### [What is needed]
Give a count of the lines below that have the string "subsection" in them, with no other words.
── Provided information ──
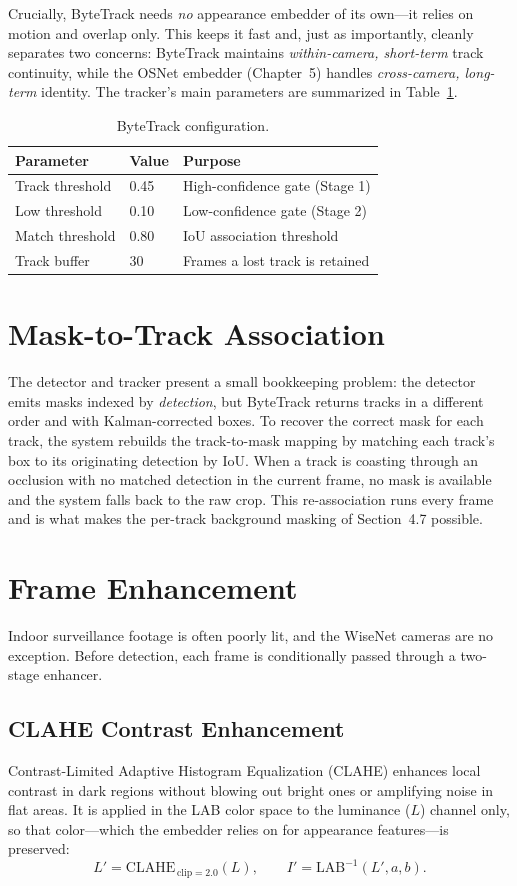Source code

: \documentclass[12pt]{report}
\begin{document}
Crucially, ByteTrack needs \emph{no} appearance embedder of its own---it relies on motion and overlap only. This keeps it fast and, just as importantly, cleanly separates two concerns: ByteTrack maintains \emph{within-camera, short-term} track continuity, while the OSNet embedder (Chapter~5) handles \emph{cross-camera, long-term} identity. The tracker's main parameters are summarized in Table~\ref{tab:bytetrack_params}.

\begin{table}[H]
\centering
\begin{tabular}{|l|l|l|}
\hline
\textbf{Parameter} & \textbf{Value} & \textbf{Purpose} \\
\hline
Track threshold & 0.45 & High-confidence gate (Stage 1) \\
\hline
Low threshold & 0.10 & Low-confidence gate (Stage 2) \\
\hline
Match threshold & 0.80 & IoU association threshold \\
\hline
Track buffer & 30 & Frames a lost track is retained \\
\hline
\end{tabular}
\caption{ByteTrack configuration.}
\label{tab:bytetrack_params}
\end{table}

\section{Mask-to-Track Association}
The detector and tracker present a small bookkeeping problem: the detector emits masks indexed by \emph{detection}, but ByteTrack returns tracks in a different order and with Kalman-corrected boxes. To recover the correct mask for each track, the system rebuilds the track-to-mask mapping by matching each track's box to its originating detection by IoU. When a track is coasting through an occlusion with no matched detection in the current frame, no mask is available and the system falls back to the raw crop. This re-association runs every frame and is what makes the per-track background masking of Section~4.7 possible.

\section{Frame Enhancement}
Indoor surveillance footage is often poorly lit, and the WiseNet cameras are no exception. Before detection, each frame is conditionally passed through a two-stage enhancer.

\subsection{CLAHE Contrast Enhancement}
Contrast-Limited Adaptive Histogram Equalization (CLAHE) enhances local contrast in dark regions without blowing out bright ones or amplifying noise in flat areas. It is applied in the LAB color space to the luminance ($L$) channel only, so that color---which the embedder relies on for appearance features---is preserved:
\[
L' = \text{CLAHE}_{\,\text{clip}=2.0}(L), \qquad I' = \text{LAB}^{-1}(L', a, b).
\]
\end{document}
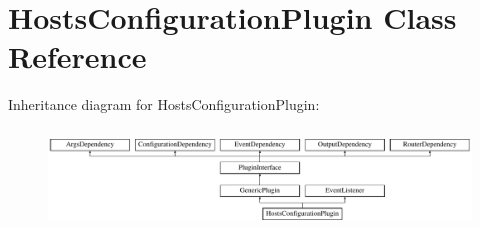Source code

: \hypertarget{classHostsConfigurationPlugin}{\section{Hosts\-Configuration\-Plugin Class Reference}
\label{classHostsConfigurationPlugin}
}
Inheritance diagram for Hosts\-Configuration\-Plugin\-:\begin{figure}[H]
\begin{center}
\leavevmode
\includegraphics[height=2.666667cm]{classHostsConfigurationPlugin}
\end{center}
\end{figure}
───
── Provided information ──
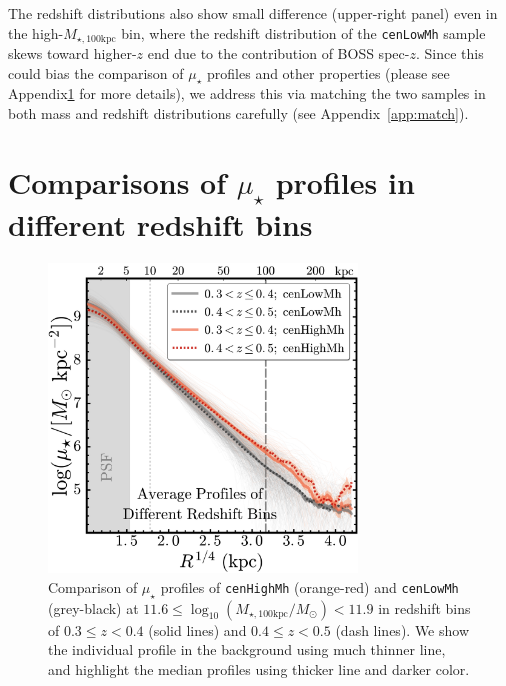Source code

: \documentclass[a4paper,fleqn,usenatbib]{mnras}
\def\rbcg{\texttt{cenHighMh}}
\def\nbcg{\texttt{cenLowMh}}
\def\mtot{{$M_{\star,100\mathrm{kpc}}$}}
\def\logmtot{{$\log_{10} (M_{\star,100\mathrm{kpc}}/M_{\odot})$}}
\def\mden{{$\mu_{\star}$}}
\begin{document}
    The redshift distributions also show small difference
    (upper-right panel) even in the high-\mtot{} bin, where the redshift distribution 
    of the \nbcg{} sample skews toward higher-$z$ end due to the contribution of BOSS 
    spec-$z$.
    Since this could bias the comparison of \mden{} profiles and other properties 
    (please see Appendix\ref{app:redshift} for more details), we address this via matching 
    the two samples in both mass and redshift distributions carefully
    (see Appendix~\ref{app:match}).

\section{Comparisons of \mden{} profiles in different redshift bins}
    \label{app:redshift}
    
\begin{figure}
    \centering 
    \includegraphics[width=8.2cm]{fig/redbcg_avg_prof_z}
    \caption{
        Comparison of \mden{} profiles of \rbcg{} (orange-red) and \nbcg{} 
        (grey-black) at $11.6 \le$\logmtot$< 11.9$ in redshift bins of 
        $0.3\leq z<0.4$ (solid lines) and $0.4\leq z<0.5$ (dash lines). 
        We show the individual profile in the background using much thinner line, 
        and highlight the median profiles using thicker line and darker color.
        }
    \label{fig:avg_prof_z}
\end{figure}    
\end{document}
───
── Provided information ──
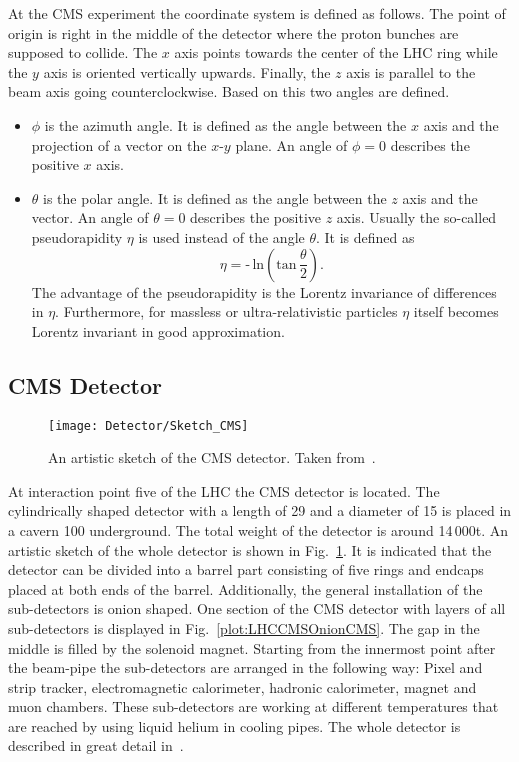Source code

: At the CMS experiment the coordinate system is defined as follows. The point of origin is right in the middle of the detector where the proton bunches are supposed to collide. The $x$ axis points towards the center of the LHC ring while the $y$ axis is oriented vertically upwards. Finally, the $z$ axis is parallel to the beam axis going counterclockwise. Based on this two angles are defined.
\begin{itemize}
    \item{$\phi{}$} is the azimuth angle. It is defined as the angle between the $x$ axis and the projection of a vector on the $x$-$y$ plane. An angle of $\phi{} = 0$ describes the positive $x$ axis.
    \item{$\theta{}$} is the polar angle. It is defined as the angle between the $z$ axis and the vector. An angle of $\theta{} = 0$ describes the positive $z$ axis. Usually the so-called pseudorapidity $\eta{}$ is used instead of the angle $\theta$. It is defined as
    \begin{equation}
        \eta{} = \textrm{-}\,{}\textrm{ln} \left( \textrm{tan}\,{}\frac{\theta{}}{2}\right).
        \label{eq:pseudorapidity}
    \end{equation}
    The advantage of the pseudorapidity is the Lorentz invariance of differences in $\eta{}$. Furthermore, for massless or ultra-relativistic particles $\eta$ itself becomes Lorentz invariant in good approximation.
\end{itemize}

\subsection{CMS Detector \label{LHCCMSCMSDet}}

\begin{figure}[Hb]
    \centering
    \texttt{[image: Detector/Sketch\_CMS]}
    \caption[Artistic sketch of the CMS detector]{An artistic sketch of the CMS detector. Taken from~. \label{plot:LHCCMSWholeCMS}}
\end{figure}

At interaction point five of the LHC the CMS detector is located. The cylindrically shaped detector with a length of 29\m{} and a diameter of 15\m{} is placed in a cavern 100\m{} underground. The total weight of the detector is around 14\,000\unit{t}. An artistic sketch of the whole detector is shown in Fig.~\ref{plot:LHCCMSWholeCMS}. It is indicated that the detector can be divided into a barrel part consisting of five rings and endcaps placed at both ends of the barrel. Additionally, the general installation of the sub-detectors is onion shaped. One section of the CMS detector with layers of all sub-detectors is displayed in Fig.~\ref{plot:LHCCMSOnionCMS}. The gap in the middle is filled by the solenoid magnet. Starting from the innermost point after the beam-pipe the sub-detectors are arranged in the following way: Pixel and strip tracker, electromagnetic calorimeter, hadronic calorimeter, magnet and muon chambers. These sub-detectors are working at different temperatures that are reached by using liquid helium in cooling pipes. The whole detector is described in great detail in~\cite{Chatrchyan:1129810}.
───
### [Output below]
2